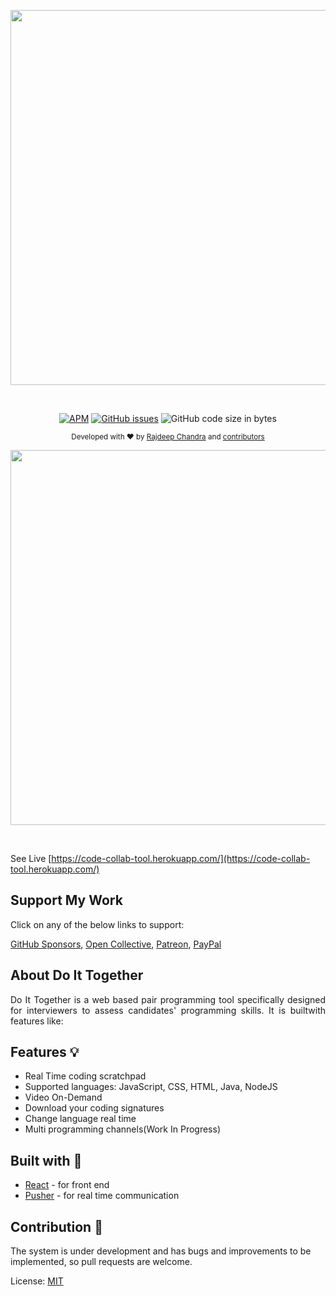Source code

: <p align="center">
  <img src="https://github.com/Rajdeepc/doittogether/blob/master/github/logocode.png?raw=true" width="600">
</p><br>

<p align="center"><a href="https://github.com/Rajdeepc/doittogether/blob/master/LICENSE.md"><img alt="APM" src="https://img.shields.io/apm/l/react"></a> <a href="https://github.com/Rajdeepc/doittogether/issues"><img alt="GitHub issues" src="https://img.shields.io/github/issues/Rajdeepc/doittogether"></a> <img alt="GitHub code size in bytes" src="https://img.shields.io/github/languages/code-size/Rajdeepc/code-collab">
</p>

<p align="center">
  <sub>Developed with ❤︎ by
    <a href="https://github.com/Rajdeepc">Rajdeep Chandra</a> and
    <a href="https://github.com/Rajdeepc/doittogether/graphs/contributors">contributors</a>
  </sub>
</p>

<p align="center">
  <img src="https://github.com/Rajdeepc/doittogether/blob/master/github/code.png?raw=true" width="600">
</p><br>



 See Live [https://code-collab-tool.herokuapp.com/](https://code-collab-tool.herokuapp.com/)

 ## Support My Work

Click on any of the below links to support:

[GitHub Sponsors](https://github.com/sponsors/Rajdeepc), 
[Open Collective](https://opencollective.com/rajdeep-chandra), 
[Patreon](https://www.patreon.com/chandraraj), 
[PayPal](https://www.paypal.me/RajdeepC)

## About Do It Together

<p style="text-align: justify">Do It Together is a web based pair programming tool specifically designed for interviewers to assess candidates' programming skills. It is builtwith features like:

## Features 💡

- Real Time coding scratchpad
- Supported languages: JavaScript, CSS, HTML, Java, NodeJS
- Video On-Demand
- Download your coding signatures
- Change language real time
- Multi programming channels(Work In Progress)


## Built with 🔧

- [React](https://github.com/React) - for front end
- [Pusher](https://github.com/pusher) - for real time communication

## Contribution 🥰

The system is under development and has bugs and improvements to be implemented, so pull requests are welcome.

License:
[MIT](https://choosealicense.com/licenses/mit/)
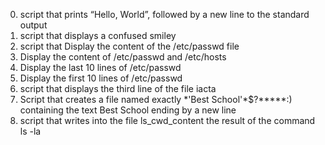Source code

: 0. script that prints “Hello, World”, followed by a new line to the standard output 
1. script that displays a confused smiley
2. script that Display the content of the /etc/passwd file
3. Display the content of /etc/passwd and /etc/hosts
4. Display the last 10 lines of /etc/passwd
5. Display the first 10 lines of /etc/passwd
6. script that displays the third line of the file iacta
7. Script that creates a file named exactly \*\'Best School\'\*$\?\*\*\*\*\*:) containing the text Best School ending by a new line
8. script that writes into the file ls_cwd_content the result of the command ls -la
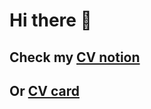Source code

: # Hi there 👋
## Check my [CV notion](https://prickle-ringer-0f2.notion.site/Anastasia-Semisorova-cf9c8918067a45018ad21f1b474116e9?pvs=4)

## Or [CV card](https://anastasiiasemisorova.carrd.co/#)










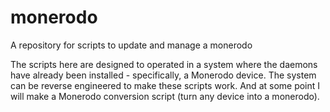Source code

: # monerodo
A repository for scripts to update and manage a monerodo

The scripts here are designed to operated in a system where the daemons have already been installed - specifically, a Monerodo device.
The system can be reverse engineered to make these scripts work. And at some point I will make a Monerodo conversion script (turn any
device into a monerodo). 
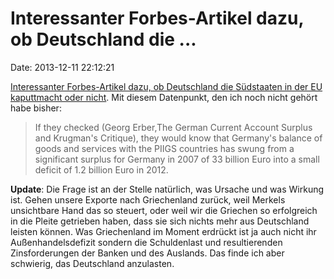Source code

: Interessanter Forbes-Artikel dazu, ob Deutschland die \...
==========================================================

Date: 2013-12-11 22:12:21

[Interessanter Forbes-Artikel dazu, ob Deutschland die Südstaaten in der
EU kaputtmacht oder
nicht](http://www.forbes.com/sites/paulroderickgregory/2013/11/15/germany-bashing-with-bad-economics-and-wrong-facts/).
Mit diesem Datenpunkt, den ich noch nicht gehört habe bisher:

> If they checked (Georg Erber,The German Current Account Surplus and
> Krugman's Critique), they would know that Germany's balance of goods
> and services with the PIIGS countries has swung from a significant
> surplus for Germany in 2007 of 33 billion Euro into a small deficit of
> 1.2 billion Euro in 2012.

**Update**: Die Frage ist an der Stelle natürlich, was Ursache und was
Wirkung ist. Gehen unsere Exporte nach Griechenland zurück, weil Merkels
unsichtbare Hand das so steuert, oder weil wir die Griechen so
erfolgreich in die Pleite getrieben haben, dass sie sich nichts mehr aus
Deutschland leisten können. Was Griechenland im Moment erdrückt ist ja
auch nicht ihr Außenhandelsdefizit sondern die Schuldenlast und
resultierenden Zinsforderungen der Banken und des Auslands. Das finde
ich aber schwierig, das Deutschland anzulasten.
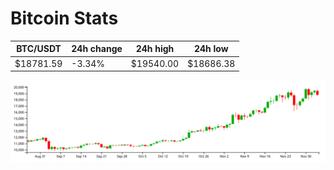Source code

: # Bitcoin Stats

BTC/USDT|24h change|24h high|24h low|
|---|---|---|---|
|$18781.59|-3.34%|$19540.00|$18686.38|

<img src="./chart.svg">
****************************************
» WHAT YOU NEED TO DO:
From the data above, work out how many lines hold "file". Answer with the number alone.

» WRITTEN REPLY:
4